Le travail d'Alessandra Zamperini, professeure à l'université de Vérone, et du photographe Luca Sassi est si impeccable qu'on se demande pourquoi cette réhabilitation des stucs a tant tardé. Lesquels sont un peu les chefs-d'oeuvre mineurs de l'histoire de l'art. Pourtant, ils sont partout, de l'Egypte aux Etats-Unis en passant par toute l'Europe, depuis la plus haute Antiquité jusqu'au début du XXe siècle. Car, remarque Alessandra Zamperini, c'est le progrès technique qui a tué une technique qu'il aurait dû rendre plus aisée. Notre époque manque sans doute de baroque et de fantaisie.

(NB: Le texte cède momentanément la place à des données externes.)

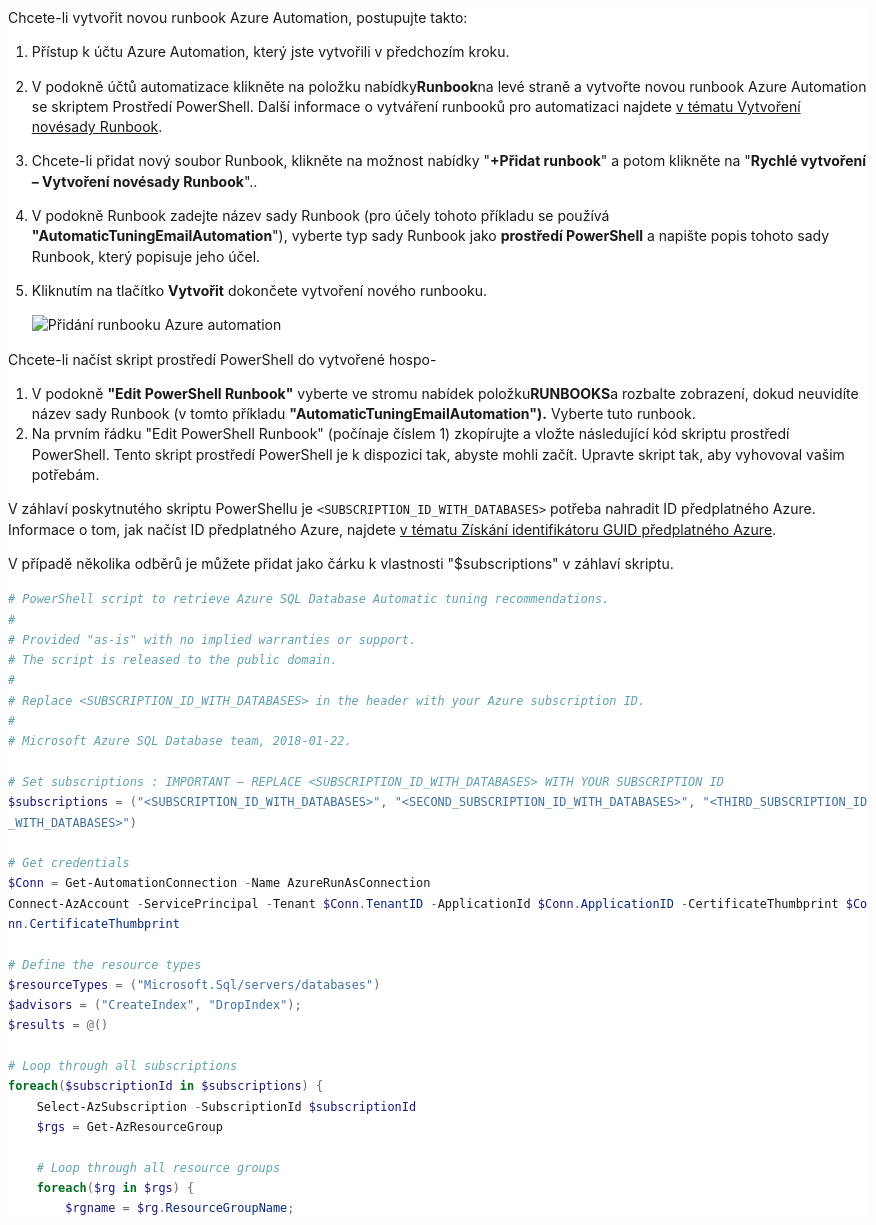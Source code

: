 Chcete-li vytvořit novou runbook Azure Automation, postupujte takto:

1. Přístup k účtu Azure Automation, který jste vytvořili v předchozím kroku.
1. V podokně účtů automatizace klikněte na položku nabídky**Runbook**na levé straně a vytvořte novou runbook Azure Automation se skriptem Prostředí PowerShell. Další informace o vytváření runbooků pro automatizaci najdete [v tématu Vytvoření novésady Runbook](../automation/manage-runbooks.md#creating-a-runbook).
1. Chcete-li přidat nový soubor Runbook, klikněte na možnost nabídky "**+Přidat runbook**" a potom klikněte na "**Rychlé vytvoření – Vytvoření novésady Runbook**"..
1. V podokně Runbook zadejte název sady Runbook (pro účely tohoto příkladu se používá **"AutomaticTuningEmailAutomation**"), vyberte typ sady Runbook jako **prostředí PowerShell** a napište popis tohoto sady Runbook, který popisuje jeho účel.
1. Kliknutím na tlačítko **Vytvořit** dokončete vytvoření nového runbooku.

    ![Přidání runbooku Azure automation](./media/sql-database-automatic-tuning-email-notifications/howto-email-03.png)

Chcete-li načíst skript prostředí PowerShell do vytvořené hospo-

1. V podokně **"Edit PowerShell Runbook"** vyberte ve stromu nabídek položku**RUNBOOKS**a rozbalte zobrazení, dokud neuvidíte název sady Runbook (v tomto příkladu **"AutomaticTuningEmailAutomation").** Vyberte tuto runbook.
1. Na prvním řádku "Edit PowerShell Runbook" (počínaje číslem 1) zkopírujte a vložte následující kód skriptu prostředí PowerShell. Tento skript prostředí PowerShell je k dispozici tak, abyste mohli začít. Upravte skript tak, aby vyhovoval vašim potřebám.

V záhlaví poskytnutého skriptu PowerShellu je `<SUBSCRIPTION_ID_WITH_DATABASES>` potřeba nahradit ID předplatného Azure. Informace o tom, jak načíst ID předplatného Azure, najdete [v tématu Získání identifikátoru GUID předplatného Azure](https://blogs.msdn.microsoft.com/mschray/20../../getting-your-azure-subscription-guid-new-portal/).

V případě několika odběrů je můžete přidat jako čárku k vlastnosti "$subscriptions" v záhlaví skriptu.

```powershell
# PowerShell script to retrieve Azure SQL Database Automatic tuning recommendations.
#
# Provided "as-is" with no implied warranties or support.
# The script is released to the public domain.
#
# Replace <SUBSCRIPTION_ID_WITH_DATABASES> in the header with your Azure subscription ID.
#
# Microsoft Azure SQL Database team, 2018-01-22.

# Set subscriptions : IMPORTANT – REPLACE <SUBSCRIPTION_ID_WITH_DATABASES> WITH YOUR SUBSCRIPTION ID
$subscriptions = ("<SUBSCRIPTION_ID_WITH_DATABASES>", "<SECOND_SUBSCRIPTION_ID_WITH_DATABASES>", "<THIRD_SUBSCRIPTION_ID_WITH_DATABASES>")

# Get credentials
$Conn = Get-AutomationConnection -Name AzureRunAsConnection
Connect-AzAccount -ServicePrincipal -Tenant $Conn.TenantID -ApplicationId $Conn.ApplicationID -CertificateThumbprint $Conn.CertificateThumbprint

# Define the resource types
$resourceTypes = ("Microsoft.Sql/servers/databases")
$advisors = ("CreateIndex", "DropIndex");
$results = @()

# Loop through all subscriptions
foreach($subscriptionId in $subscriptions) {
    Select-AzSubscription -SubscriptionId $subscriptionId
    $rgs = Get-AzResourceGroup

    # Loop through all resource groups
    foreach($rg in $rgs) {
        $rgname = $rg.ResourceGroupName;
```
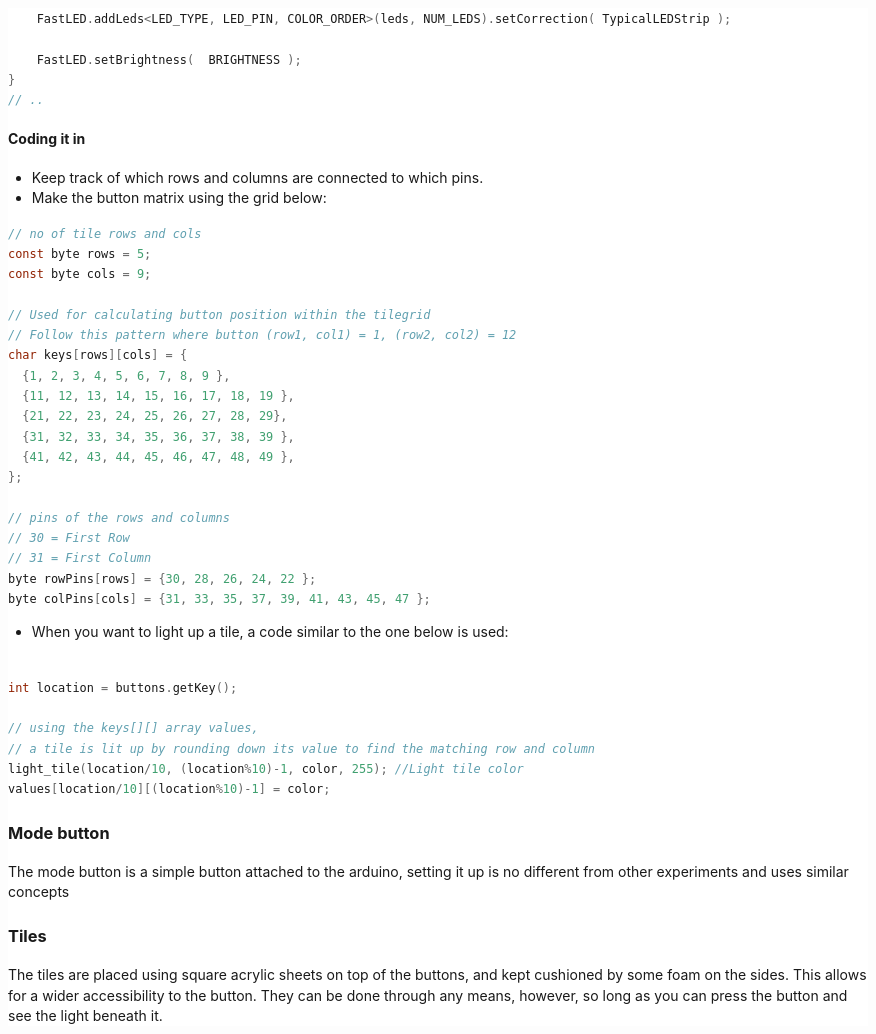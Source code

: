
 ```c
	FastLED.addLeds<LED_TYPE, LED_PIN, COLOR_ORDER>(leds, NUM_LEDS).setCorrection( TypicalLEDStrip );
	
	FastLED.setBrightness(  BRIGHTNESS );
}
// ..
```


#### Coding it in
- Keep track of which rows and columns are connected to which pins.
- Make the button matrix using the grid below:

```c
// no of tile rows and cols
const byte rows = 5;
const byte cols = 9;

// Used for calculating button position within the tilegrid
// Follow this pattern where button (row1, col1) = 1, (row2, col2) = 12
char keys[rows][cols] = {
  {1, 2, 3, 4, 5, 6, 7, 8, 9 },
  {11, 12, 13, 14, 15, 16, 17, 18, 19 },
  {21, 22, 23, 24, 25, 26, 27, 28, 29},
  {31, 32, 33, 34, 35, 36, 37, 38, 39 },
  {41, 42, 43, 44, 45, 46, 47, 48, 49 },
};

// pins of the rows and columns
// 30 = First Row
// 31 = First Column
byte rowPins[rows] = {30, 28, 26, 24, 22 };
byte colPins[cols] = {31, 33, 35, 37, 39, 41, 43, 45, 47 };
```

- When you want to light up a tile, a code similar to the one below is used:
```c

int location = buttons.getKey();

// using the keys[][] array values,
// a tile is lit up by rounding down its value to find the matching row and column
light_tile(location/10, (location%10)-1, color, 255); //Light tile color
values[location/10][(location%10)-1] = color;
```


### Mode button
The mode button is a simple button attached to the arduino, setting it up is no different from other experiments and uses similar concepts

### Tiles
The tiles are placed using square acrylic sheets  on top of the buttons, and kept cushioned by some foam on the sides. This allows for a wider accessibility to the button. 
They can be done through any means, however, so long as you can press the button and see the light beneath it.
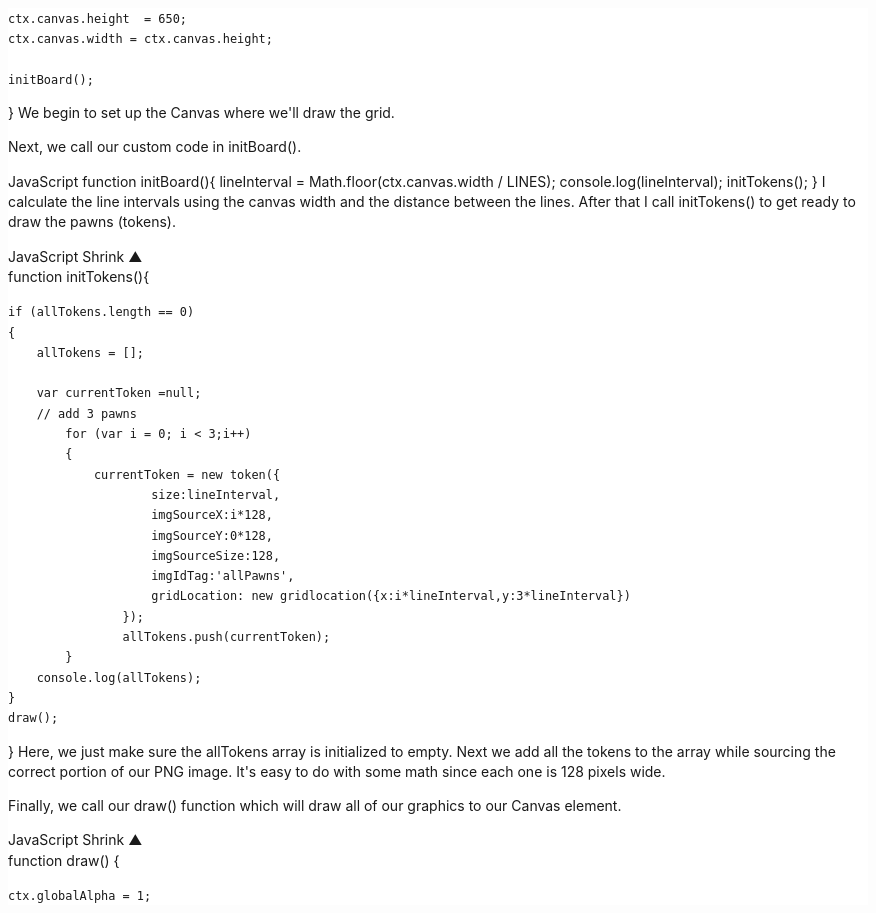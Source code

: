     ctx.canvas.height  = 650;
    ctx.canvas.width = ctx.canvas.height;

    initBoard();
}
We begin to set up the Canvas where we'll draw the grid.

Next, we call our custom code in initBoard().

JavaScript
function initBoard(){
    lineInterval = Math.floor(ctx.canvas.width / LINES);
    console.log(lineInterval);
    initTokens();
}
I calculate the line intervals using the canvas width and the distance between the lines.  After that I call initTokens() to get ready to draw the pawns (tokens).

JavaScript
Shrink ▲   
function initTokens(){
        
    if (allTokens.length == 0)
    {
        allTokens = [];

        var currentToken =null;
        // add 3 pawns
            for (var i = 0; i < 3;i++)
            {
                currentToken = new token({
                        size:lineInterval,
                        imgSourceX:i*128,
                        imgSourceY:0*128,
                        imgSourceSize:128,
                        imgIdTag:'allPawns',
                        gridLocation: new gridlocation({x:i*lineInterval,y:3*lineInterval})
                    });
                    allTokens.push(currentToken);    
            }
        console.log(allTokens);
    }
    draw();
}
Here, we just make sure the allTokens array is initialized to empty.  Next we add all the tokens to the array while sourcing the correct portion of our PNG image.  It's easy to do with some math since each one is 128 pixels wide.

Finally, we call our draw() function which will draw all of our graphics to our Canvas element.

JavaScript
Shrink ▲   
function draw() {

    ctx.globalAlpha = 1;
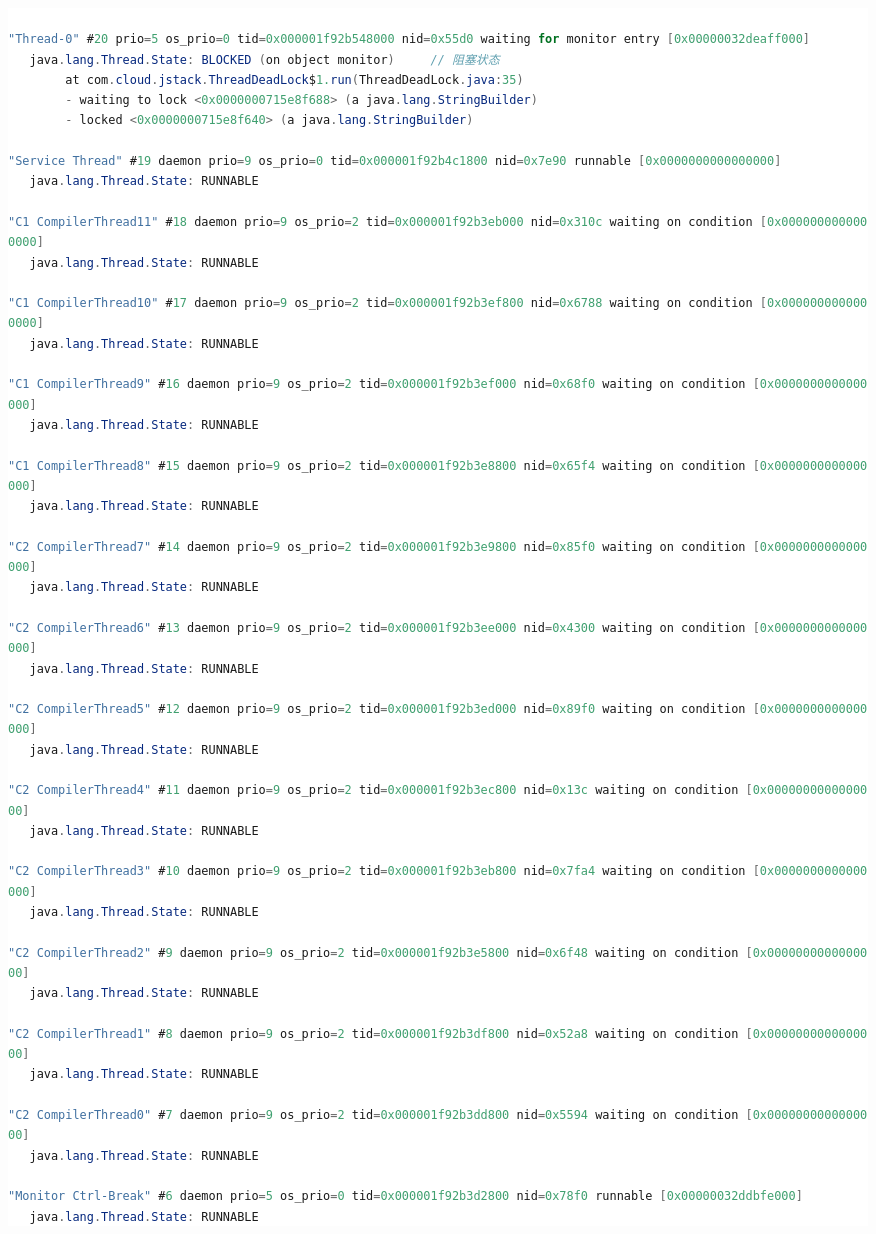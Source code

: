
 ```java

"Thread-0" #20 prio=5 os_prio=0 tid=0x000001f92b548000 nid=0x55d0 waiting for monitor entry [0x00000032deaff000]
   java.lang.Thread.State: BLOCKED (on object monitor)     // 阻塞状态
        at com.cloud.jstack.ThreadDeadLock$1.run(ThreadDeadLock.java:35)
        - waiting to lock <0x0000000715e8f688> (a java.lang.StringBuilder)
        - locked <0x0000000715e8f640> (a java.lang.StringBuilder)

"Service Thread" #19 daemon prio=9 os_prio=0 tid=0x000001f92b4c1800 nid=0x7e90 runnable [0x0000000000000000]
   java.lang.Thread.State: RUNNABLE

"C1 CompilerThread11" #18 daemon prio=9 os_prio=2 tid=0x000001f92b3eb000 nid=0x310c waiting on condition [0x0000000000000000]
   java.lang.Thread.State: RUNNABLE

"C1 CompilerThread10" #17 daemon prio=9 os_prio=2 tid=0x000001f92b3ef800 nid=0x6788 waiting on condition [0x0000000000000000]
   java.lang.Thread.State: RUNNABLE

"C1 CompilerThread9" #16 daemon prio=9 os_prio=2 tid=0x000001f92b3ef000 nid=0x68f0 waiting on condition [0x0000000000000000]
   java.lang.Thread.State: RUNNABLE

"C1 CompilerThread8" #15 daemon prio=9 os_prio=2 tid=0x000001f92b3e8800 nid=0x65f4 waiting on condition [0x0000000000000000]
   java.lang.Thread.State: RUNNABLE

"C2 CompilerThread7" #14 daemon prio=9 os_prio=2 tid=0x000001f92b3e9800 nid=0x85f0 waiting on condition [0x0000000000000000]
   java.lang.Thread.State: RUNNABLE

"C2 CompilerThread6" #13 daemon prio=9 os_prio=2 tid=0x000001f92b3ee000 nid=0x4300 waiting on condition [0x0000000000000000]
   java.lang.Thread.State: RUNNABLE

"C2 CompilerThread5" #12 daemon prio=9 os_prio=2 tid=0x000001f92b3ed000 nid=0x89f0 waiting on condition [0x0000000000000000]
   java.lang.Thread.State: RUNNABLE

"C2 CompilerThread4" #11 daemon prio=9 os_prio=2 tid=0x000001f92b3ec800 nid=0x13c waiting on condition [0x0000000000000000]
   java.lang.Thread.State: RUNNABLE

"C2 CompilerThread3" #10 daemon prio=9 os_prio=2 tid=0x000001f92b3eb800 nid=0x7fa4 waiting on condition [0x0000000000000000]
   java.lang.Thread.State: RUNNABLE

"C2 CompilerThread2" #9 daemon prio=9 os_prio=2 tid=0x000001f92b3e5800 nid=0x6f48 waiting on condition [0x0000000000000000]
   java.lang.Thread.State: RUNNABLE

"C2 CompilerThread1" #8 daemon prio=9 os_prio=2 tid=0x000001f92b3df800 nid=0x52a8 waiting on condition [0x0000000000000000]
   java.lang.Thread.State: RUNNABLE

"C2 CompilerThread0" #7 daemon prio=9 os_prio=2 tid=0x000001f92b3dd800 nid=0x5594 waiting on condition [0x0000000000000000]
   java.lang.Thread.State: RUNNABLE

"Monitor Ctrl-Break" #6 daemon prio=5 os_prio=0 tid=0x000001f92b3d2800 nid=0x78f0 runnable [0x00000032ddbfe000]
   java.lang.Thread.State: RUNNABLE
```
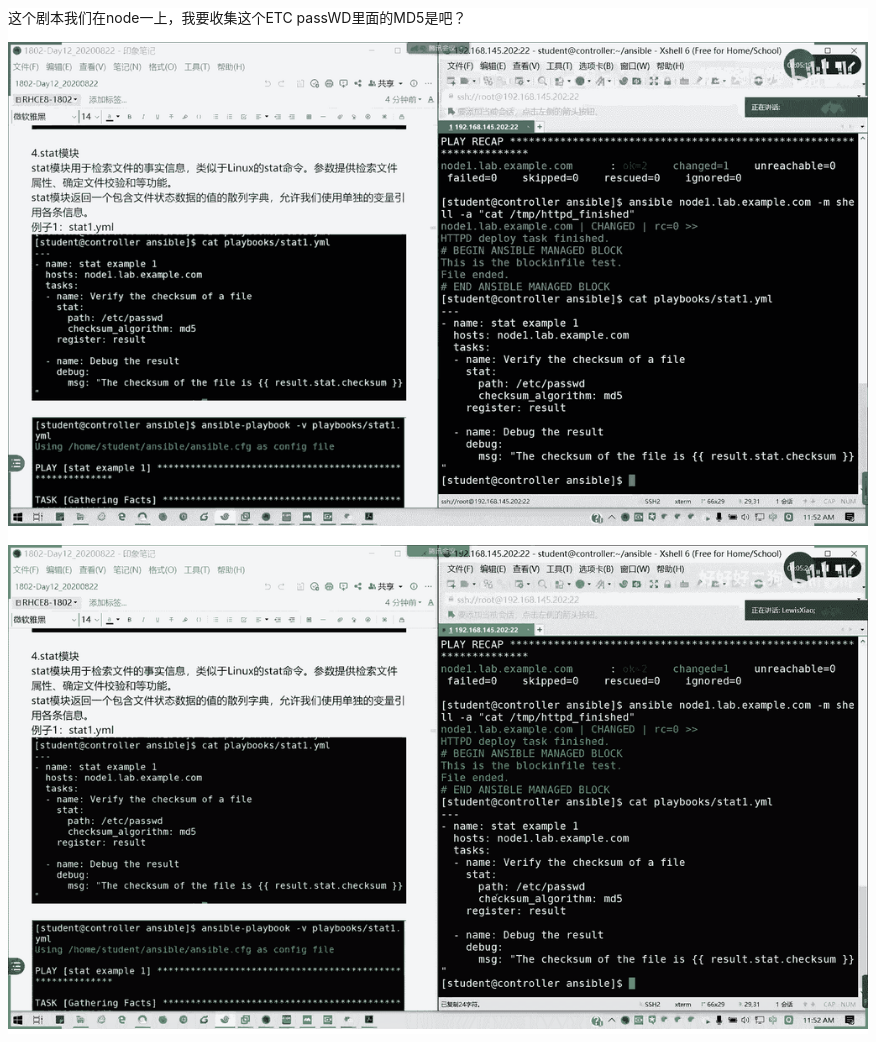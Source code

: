 这个剧本我们在node一上，我要收集这个ETC passWD里面的MD5是吧？

![](img/f6cf099bbac19981b12bf9ebf8830f64_45.png)

![](img/f6cf099bbac19981b12bf9ebf8830f64_46.png)
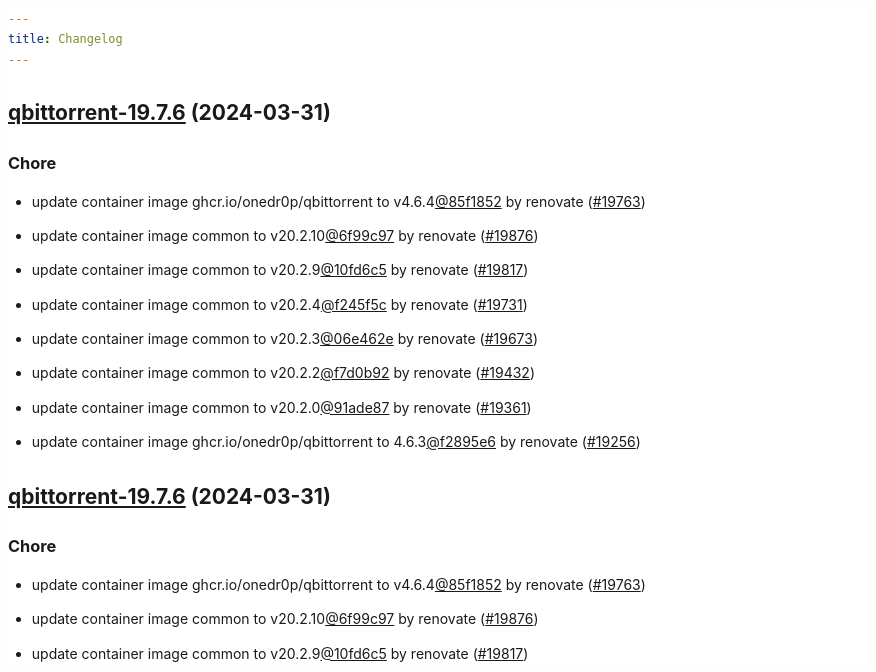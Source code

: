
 ```yaml
---
title: Changelog
---
```




## [qbittorrent-19.7.6](https://github.com/truecharts/charts/compare/qbittorrent-19.6.0...qbittorrent-19.7.6) (2024-03-31)

### Chore



- update container image ghcr.io/onedr0p/qbittorrent to v4.6.4[@85f1852](https://github.com/85f1852) by renovate ([#19763](https://github.com/truecharts/charts/issues/19763))

- update container image common to v20.2.10[@6f99c97](https://github.com/6f99c97) by renovate ([#19876](https://github.com/truecharts/charts/issues/19876))

- update container image common to v20.2.9[@10fd6c5](https://github.com/10fd6c5) by renovate ([#19817](https://github.com/truecharts/charts/issues/19817))

- update container image common to v20.2.4[@f245f5c](https://github.com/f245f5c) by renovate ([#19731](https://github.com/truecharts/charts/issues/19731))

- update container image common to v20.2.3[@06e462e](https://github.com/06e462e) by renovate ([#19673](https://github.com/truecharts/charts/issues/19673))

- update container image common to v20.2.2[@f7d0b92](https://github.com/f7d0b92) by renovate ([#19432](https://github.com/truecharts/charts/issues/19432))

- update container image common to v20.2.0[@91ade87](https://github.com/91ade87) by renovate ([#19361](https://github.com/truecharts/charts/issues/19361))

- update container image ghcr.io/onedr0p/qbittorrent to 4.6.3[@f2895e6](https://github.com/f2895e6) by renovate ([#19256](https://github.com/truecharts/charts/issues/19256))


## [qbittorrent-19.7.6](https://github.com/truecharts/charts/compare/qbittorrent-19.6.0...qbittorrent-19.7.6) (2024-03-31)

### Chore



- update container image ghcr.io/onedr0p/qbittorrent to v4.6.4[@85f1852](https://github.com/85f1852) by renovate ([#19763](https://github.com/truecharts/charts/issues/19763))

- update container image common to v20.2.10[@6f99c97](https://github.com/6f99c97) by renovate ([#19876](https://github.com/truecharts/charts/issues/19876))

- update container image common to v20.2.9[@10fd6c5](https://github.com/10fd6c5) by renovate ([#19817](https://github.com/truecharts/charts/issues/19817))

Le stuc a tout contre lui : un nom dont on ne connaît pas l'origine (sans doute lombarde), qui désigne d'abord la technique puis l'objet fabriqué grâce à elle. Une complexité et une infinie variété de procédés et de formes, un côté "cheap" et, surtout, il est conçu pour être invisible : aucun grand stucateur n'est passé à la postérité ès qualités. Au mieux, cet enduit de plâtre ou de poussière de pierre imite le marbre précieux. Au pire, il est peint, ou doré ! Il sert à masquer les défauts, et, s'il est mal appliqué, ou si son support souffre, il se craquelle jusqu'à disparaître en emportant avec lui l'oeuvre d'art. C'est le cas dans de nombreuses villas romaines, à Pompéi surtout.
Après avoir cerné son vaste sujet, défini ce qu'est exactement le stuc, l'historienne en suit le parcours à travers les époques et les oeuvres, depuis les fameuses Oies de Meïdoum, peintes sur les murs d'une chambre funéraire en Egypte vers 2600 av. J-C., jusqu'à la voûte à caissons de la gare d'Orsay, stuquée en 1900, en passant par d'innombrables églises avec leur putti, galeries des glaces ou bas-reliefs. Le stuc fut omniprésent, indispensable. Désormais, grâce à ce livre somptueux et quasi exhaustif, l'amateur le regardera autrement.